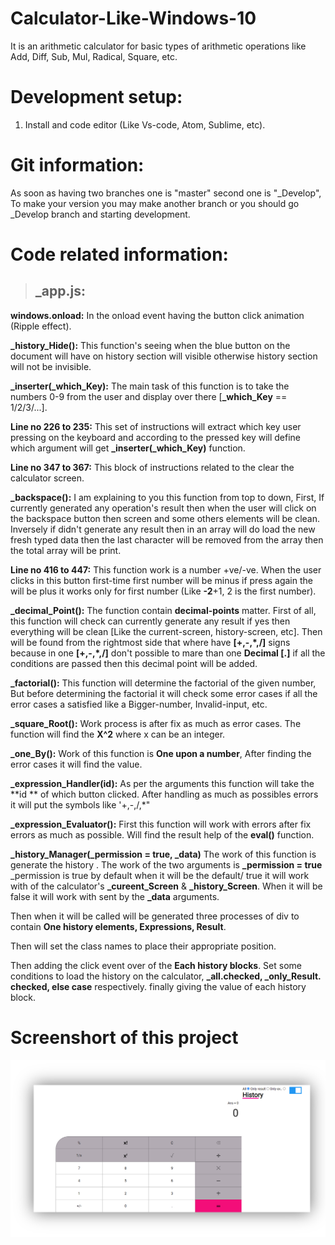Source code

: # Calculator-Like-Windows-10
It is an arithmetic calculator for basic types of arithmetic operations like Add, Diff, Sub, Mul, Radical, Square, etc.

# Development setup:
1. Install and code editor (Like Vs-code, Atom, Sublime, etc).

# Git information:
As soon as having two branches one is "master" second one is "_Develop", To make your version you may make another branch or you should go _Develop branch and starting development.

# Code related information:
> ## _app.js:

**windows.onload:** In the onload event having the button click animation (Ripple effect).

**_history_Hide():** This function's seeing when the blue button on the document will have on history section will visible otherwise history section will not be invisible.

**_inserter(_which_Key):** The main task of this function is to take the numbers 0-9 from the user and display over there [**_which_Key** == 1/2/3/...].

**Line no 226 to 235:** This set of instructions will extract which key user pressing on the keyboard and according to the pressed key will define which argument will get **_inserter(_which_Key)** function.

**Line no 347 to 367:** This block of instructions related to the clear the calculator screen.

**_backspace():** I am explaining to you this function from top to down, First, If currently generated any operation's result then when the user will click on the backspace button then screen and some others elements will be clean. Inversely if didn't generate any result then in an array will do load the new fresh typed data then the last character will be removed from the array then the total array will be print.

**Line no 416 to 447:** This function work is a number +ve/-ve.  When the user clicks in this button first-time first number will be minus if press again the will be plus it works only for first number (Like **-2**+1, 2 is the first number).

**_decimal_Point():** The function contain **decimal-points** matter. First of all, this function will check can currently generate any result if yes then everything will be clean [Like the current-screen, history-screen, etc].
Then will be found from the rightmost side that where have **[+,-,*,/]** signs because in one **[+,-,*,/]** don't possible to mare than one **Decimal [.]** if all the conditions are passed then this decimal point will be added.

**_factorial():**  This function will determine the factorial of the given number, But before determining the factorial it will check some error cases if all the error cases a satisfied like a Bigger-number, Invalid-input, etc.

**_square_Root():** Work process is after fix as much as error cases. The function will find the **X^2** where x can be an integer.

**_one_By():** Work of this function is **One upon a number**, After finding the error cases it will find the value.

**_expression_Handler(id):**  As per the arguments this function will take the **id ** of which button clicked. After handling as much as possibles errors it will put the symbols like '+,-,/,*"

**_expression_Evaluator():**  First this function will work with errors after fix errors as much as possible. Will find the result help of the **eval()** function.

**_history_Manager(_permission = true, _data)** The work of this function is generate the history . The work of the two arguments is  **_permission = true** _permission is true by default when it will be the default/ true it will work with of the calculator's **_cureent_Screen** & **_history_Screen**. When it will be false it will work with sent by the **_data** arguments.

Then when it will be called will be generated three processes of div to contain **One history elements, Expressions, Result**.

Then will set the class names to place their appropriate position.

Then adding the click event over of the **Each history blocks**. Set some conditions to load the history on the calculator, **_all.checked, _only_Result. checked, else case** respectively. finally giving the value of each history block.
 
# Screenshort of this project

![Markdown Logo](https://github.com/Anirban-Gorain/Calculator-Like-Windows-10/blob/master/Assets/Images/_screenshort.png)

☆ ☆ ☆ ☆ ☆ ☆ ☆

Brief.
Scan the material above for the string "find", returning each line that contains it.

Your solution.
**_square_Root():** Work process is after fix as much as error cases. The function will find the **X^2** where x can be an integer.
**_one_By():** Work of this function is **One upon a number**, After finding the error cases it will find the value.
**_expression_Evaluator():**  First this function will work with errors after fix errors as much as possible. Will find the result help of the **eval()** function.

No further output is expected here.